Your objective - In the records below, find every line that contains "seems" and list it.

Records shown -
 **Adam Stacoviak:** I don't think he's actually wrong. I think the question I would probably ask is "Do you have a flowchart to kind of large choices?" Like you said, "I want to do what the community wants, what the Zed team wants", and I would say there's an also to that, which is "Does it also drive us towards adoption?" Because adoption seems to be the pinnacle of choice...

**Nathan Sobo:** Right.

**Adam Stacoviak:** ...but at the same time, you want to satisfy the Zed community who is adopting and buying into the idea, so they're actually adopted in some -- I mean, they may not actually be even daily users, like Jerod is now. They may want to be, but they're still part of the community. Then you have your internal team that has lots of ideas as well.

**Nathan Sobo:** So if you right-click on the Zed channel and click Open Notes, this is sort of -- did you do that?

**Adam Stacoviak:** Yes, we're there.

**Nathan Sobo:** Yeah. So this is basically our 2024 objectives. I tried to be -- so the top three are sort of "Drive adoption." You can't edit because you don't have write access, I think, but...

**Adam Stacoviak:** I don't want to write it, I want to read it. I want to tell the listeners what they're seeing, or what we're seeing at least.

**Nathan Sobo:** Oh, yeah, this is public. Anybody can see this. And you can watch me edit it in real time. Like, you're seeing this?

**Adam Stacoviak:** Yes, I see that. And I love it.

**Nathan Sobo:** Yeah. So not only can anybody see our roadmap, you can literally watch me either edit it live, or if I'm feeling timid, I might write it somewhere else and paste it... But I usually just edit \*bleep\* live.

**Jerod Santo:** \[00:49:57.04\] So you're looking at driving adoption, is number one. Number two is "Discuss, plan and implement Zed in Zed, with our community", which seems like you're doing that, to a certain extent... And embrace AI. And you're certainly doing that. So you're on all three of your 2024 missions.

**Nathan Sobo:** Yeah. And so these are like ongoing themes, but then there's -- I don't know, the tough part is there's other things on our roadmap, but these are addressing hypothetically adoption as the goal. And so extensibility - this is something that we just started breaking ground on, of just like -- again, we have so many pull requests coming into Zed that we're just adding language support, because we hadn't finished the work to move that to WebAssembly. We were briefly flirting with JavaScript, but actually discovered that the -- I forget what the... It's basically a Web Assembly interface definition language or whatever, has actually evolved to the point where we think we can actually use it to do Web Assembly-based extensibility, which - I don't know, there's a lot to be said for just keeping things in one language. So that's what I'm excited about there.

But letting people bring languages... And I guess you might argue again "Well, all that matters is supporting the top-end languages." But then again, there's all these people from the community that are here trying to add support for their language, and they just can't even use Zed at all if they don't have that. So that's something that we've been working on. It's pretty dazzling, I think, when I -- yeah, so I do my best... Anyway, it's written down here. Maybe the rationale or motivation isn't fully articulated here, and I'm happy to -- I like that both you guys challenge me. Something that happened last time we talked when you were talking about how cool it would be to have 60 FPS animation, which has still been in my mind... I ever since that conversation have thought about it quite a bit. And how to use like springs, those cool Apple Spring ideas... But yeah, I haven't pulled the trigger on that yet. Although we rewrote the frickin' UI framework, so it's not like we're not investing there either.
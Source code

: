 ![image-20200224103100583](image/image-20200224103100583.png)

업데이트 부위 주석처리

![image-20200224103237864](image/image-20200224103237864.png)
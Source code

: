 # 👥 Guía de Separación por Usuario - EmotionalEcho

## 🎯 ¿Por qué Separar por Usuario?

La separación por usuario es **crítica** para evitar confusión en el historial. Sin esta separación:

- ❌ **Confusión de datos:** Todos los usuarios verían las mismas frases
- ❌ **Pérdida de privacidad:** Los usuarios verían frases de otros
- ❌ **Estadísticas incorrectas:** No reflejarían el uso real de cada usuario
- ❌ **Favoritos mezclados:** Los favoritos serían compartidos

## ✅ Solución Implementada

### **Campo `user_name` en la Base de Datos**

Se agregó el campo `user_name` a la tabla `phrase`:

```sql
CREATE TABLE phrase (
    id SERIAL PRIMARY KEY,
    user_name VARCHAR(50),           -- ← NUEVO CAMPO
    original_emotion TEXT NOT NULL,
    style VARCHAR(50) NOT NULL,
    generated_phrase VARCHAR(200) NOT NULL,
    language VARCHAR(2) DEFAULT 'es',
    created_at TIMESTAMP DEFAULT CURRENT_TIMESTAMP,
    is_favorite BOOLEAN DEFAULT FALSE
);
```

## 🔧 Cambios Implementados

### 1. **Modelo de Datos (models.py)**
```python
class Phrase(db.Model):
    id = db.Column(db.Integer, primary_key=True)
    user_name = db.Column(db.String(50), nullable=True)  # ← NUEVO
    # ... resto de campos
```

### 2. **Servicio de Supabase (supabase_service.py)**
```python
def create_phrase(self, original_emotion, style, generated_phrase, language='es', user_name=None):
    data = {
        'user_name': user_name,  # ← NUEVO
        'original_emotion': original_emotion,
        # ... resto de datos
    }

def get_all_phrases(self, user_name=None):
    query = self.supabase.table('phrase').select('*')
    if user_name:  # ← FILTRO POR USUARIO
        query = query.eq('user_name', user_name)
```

Task result -
 **Adam Stacoviak:** I don't think he's actually wrong. I think the question I would probably ask is "Do you have a flowchart to kind of large choices?" Like you said, "I want to do what the community wants, what the Zed team wants", and I would say there's an also to that, which is "Does it also drive us towards adoption?" Because adoption seems to be the pinnacle of choice...
**Jerod Santo:** \[00:49:57.04\] So you're looking at driving adoption, is number one. Number two is "Discuss, plan and implement Zed in Zed, with our community", which seems like you're doing that, to a certain extent... And embrace AI. And you're certainly doing that. So you're on all three of your 2024 missions.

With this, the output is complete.